For more than 1,500 years rubbings have been a vital medium for preserving China's art, culture, and history. These beautiful works are made by pressing thin sheets of wet paper into carvings or inscriptions cut in stone or other hard materials and carefully inking the surface to create a copy of the original. The resulting rubbing has white impressions where the paper was pressed into the carving surrounded by a typically black ink field. Because they are easily transported, rubbings quickly became the primary means to faithfully reproduce and share historical data, poetry, scholastic texts, calligraphy, and art throughout China. Due to the loss and deterioration of many original stones through the centuries, rubbings frequently are the sole remaining evidence of a significant portion of China's artistic and cultural heritage.

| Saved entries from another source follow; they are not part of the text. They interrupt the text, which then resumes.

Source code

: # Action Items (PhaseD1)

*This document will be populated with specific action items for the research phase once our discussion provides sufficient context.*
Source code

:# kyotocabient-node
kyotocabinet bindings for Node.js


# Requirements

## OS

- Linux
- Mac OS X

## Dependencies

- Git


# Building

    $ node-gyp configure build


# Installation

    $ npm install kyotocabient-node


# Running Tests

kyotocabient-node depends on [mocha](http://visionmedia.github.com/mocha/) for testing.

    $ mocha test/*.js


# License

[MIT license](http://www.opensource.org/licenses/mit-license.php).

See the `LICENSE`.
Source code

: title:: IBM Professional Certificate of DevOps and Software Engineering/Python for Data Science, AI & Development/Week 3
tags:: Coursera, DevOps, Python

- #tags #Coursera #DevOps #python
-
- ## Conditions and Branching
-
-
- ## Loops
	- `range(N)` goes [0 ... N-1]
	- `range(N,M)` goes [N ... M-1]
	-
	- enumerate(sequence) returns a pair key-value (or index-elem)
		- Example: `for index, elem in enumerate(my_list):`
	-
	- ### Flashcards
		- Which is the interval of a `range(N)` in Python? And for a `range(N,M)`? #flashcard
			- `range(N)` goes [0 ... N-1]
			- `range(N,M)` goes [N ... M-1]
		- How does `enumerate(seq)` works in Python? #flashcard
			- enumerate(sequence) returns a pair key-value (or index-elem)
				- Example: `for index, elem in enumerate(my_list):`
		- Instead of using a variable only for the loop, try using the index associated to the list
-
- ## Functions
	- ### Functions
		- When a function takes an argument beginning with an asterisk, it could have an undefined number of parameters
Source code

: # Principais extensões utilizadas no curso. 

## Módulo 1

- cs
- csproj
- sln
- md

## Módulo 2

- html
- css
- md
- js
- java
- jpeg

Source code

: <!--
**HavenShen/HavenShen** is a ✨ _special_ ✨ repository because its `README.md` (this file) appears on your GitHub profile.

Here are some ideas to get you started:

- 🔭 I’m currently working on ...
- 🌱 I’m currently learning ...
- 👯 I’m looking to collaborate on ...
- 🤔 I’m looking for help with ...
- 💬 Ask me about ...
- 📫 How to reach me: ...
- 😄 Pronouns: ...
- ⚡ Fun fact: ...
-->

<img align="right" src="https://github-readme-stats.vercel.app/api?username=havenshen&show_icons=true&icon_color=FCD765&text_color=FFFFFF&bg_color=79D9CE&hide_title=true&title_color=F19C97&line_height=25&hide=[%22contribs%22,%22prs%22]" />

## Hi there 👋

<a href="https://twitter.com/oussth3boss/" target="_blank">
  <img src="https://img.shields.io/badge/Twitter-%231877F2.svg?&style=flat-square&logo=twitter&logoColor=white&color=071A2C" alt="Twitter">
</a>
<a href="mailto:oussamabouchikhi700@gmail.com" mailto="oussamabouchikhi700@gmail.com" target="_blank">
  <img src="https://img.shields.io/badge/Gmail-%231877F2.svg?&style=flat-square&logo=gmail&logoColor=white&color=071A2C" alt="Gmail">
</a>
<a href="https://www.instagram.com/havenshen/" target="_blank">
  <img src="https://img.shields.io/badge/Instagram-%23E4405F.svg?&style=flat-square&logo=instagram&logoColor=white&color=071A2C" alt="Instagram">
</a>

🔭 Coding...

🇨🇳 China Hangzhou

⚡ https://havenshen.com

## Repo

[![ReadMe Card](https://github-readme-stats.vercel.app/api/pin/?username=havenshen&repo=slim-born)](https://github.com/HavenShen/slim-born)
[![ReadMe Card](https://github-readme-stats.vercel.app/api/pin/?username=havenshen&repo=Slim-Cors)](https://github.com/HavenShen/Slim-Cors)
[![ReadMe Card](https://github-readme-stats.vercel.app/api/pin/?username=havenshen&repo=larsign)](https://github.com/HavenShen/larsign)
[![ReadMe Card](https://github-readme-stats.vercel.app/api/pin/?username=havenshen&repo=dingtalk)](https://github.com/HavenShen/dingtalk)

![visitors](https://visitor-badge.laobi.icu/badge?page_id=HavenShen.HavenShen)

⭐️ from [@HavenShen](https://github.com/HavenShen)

Although there are no precise records regarding the origins of rubbings, rubbings were being made of stone inscriptions of classic Confucian, Buddhist, and Daoist texts for scholarly and religious use soon after the invention of paper by around 100 A.D. (attributed to an official of the imperial court named Cai Lun, although recent archaeological discoveries indicate this probably took place a century earlier). The earliest known Chinese rubbings date to between 627 and 649 A.D. during the Tang Dynasty, and the collection of rubbings as an important cultural practice was recorded as early as the Five Dynasties period (907–960 A.D.).
In the Song Dynasty (960–1279 A.D.), jin shi xue ("the study of metal and stone") became popular, propelling the production of ever more refined rubbings of bronze and stone artifacts such as monuments or engraved stelae. In fact, the earliest extant rubbings catalogue is attributed to Ouyang Xiu (1007–1072 A.D.), a prominent Song Dynasty scholar and poet as well as an important collector and cataloger of stelae inscriptions, who collected some 1,000 rolls of ink rubbings. An even more extensive early collection was acquired by Zhao Mingcheng (1081–1129 A.D.), whose Jin Shi Lu (Record of Bronze and Stone Inscriptions), contains rubbings of 1,900 stone inscriptions. Northern Song Dynasty (960–1127 A.D.) writers also often mention rubbings as important commercial items that were sold by traveling merchants at high prices.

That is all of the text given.